Crews Working to Complete Major Locks, Dam Repairs

Washington PA Observer Reporter
31 July 2012

CHARLEROI – Facing a tight deadline, crews have been working at breakneck speed to complete major repairs to a drained lock along the Monongahela River in order to reopen navigation at Charleroi.

U.S. Army Corps of Engineers workers Monday completed the final pours of concrete to remove the old wooden sill below the upriver gates to the chamber at Locks and Dam No. 4, said Shawn Soltis, a corps field engineer assigned to the project.

“They’re trying to do a month’s work in 19 days,” Soltis said Monday. “They’re working around the clock trying to keep the navigation industry happy.” Industries that ship products through this lock were warned in March to prepare for the July 23 closure of the lock for maintenance, he said. “They’re anxious,” Soltis said, adding that the lock work had been scheduled to coincide with a coal miner holiday.

More than 1 million tons of coal, gravel, sand and fly ash pass through these lock gates a month, said Alan Nogy, acting lock master in Charleroi. His crews open and close the lock gates nearly 600 times a month to either raise or lower boats and their hauls past the dam. Nearly 85 percent of the cargo is coal en route to power plants or on to the port of New Orleans, Nogy said.

Repair workers needed to build a temporary dam at the downriver gates in order to drain the chamber. They also needed to install a row of pipe supports to brace the lock walls in place.

Normally there are two lock chambers here, but the other has been closed as part of another project designed to replace both locks over the next decade.

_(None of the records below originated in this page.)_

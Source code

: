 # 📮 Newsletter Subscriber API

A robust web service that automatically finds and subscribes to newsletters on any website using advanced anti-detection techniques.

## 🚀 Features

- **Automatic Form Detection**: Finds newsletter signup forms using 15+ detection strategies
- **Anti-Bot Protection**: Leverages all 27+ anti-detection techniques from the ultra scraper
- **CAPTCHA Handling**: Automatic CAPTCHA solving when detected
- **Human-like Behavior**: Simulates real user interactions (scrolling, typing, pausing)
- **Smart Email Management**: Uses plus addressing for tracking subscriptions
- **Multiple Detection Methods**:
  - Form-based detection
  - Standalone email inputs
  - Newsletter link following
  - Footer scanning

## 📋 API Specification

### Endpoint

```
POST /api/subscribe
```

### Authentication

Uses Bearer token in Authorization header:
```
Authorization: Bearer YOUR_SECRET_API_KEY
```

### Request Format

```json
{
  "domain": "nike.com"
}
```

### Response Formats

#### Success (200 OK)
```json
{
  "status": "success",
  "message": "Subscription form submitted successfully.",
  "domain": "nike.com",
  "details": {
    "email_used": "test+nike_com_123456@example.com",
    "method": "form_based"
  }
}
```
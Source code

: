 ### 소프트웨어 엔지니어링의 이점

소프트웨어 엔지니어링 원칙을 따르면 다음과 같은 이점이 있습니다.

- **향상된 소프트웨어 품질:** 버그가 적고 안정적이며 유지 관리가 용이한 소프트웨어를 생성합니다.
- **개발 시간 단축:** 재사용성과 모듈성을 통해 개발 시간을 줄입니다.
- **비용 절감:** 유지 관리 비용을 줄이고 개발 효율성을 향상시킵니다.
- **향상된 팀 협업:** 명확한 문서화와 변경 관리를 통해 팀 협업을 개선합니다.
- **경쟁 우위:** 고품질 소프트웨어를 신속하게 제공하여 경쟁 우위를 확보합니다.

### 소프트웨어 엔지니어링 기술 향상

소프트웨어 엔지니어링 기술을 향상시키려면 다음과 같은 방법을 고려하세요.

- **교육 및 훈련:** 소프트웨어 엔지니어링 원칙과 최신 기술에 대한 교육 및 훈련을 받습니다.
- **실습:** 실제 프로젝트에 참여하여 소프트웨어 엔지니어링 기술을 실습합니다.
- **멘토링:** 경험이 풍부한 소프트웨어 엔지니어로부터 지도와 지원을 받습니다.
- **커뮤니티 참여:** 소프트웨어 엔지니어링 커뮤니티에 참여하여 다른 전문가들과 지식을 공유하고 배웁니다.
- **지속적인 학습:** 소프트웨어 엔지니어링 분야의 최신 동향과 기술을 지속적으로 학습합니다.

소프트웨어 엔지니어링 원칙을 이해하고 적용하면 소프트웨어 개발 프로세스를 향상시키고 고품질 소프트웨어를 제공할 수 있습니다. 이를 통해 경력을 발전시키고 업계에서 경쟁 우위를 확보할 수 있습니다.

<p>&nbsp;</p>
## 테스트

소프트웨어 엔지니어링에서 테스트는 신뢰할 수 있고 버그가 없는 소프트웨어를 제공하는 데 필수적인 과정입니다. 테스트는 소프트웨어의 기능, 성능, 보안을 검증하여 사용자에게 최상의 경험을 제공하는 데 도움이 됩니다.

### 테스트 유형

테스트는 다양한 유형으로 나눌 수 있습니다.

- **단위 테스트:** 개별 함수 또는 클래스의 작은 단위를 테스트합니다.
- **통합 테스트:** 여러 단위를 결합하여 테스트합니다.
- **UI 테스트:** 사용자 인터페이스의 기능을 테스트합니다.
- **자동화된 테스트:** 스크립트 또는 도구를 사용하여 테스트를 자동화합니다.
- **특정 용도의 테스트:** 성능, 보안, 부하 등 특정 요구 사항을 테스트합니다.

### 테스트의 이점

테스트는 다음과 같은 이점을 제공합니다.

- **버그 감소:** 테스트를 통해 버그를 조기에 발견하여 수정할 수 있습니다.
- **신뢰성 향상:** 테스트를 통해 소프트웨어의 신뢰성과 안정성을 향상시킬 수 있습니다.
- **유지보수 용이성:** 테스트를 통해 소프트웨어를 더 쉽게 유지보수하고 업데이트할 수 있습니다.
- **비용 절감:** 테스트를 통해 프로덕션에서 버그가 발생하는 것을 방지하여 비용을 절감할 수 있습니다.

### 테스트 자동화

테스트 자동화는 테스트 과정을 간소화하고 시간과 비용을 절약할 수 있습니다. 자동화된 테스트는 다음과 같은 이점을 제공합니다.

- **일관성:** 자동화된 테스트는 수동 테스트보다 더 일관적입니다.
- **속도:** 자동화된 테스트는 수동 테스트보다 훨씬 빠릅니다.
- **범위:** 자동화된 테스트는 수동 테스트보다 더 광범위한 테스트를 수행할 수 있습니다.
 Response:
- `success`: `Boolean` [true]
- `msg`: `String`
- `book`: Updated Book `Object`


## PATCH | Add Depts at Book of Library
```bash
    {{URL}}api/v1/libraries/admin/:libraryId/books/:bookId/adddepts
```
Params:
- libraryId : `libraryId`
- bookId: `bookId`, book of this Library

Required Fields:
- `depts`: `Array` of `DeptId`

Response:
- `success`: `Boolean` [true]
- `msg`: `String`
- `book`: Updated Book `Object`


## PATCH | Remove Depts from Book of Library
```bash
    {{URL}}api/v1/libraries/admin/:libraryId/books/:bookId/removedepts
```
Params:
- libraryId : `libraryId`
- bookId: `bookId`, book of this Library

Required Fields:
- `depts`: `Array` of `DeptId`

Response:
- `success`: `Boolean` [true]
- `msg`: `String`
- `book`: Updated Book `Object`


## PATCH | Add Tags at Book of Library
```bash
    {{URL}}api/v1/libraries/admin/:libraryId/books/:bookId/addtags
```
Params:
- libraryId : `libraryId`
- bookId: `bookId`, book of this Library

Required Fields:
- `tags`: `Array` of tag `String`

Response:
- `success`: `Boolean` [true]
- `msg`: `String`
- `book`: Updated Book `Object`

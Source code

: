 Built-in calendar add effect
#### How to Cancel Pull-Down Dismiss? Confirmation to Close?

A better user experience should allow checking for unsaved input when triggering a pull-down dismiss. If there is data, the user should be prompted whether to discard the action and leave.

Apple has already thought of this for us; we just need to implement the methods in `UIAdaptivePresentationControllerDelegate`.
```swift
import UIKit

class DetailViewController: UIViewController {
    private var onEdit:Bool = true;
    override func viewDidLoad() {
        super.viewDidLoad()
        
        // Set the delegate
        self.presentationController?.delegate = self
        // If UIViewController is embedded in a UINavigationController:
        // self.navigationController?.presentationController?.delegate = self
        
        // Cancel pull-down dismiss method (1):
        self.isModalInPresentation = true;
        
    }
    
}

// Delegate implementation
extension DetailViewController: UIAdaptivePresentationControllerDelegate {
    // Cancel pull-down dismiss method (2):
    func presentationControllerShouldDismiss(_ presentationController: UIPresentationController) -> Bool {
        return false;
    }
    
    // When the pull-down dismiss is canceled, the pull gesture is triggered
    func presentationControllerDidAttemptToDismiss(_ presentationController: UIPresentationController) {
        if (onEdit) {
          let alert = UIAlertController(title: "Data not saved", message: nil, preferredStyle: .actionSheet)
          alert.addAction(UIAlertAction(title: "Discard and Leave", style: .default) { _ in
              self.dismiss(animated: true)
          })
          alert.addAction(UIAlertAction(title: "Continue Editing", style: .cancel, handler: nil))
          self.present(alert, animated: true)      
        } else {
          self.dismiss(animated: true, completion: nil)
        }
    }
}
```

The lock under repair is 56 feet wide, 720 feet long and 35 feet deep, Nogy said.

Once drained, he said, the corps found “typical junk, nothing dramatic” on the chamber bottom, mostly tires and trees.

The exact time of the reopening has yet to be determined, Nogy said.

The corps noticed “more than ordinary traffic” during the month that preceded the closure as the navigation industry prepared for shipping to come to a halt, Soltis said.

Once the concrete is set, it will take the repair crew four days to return the lock to normal, Nogy said.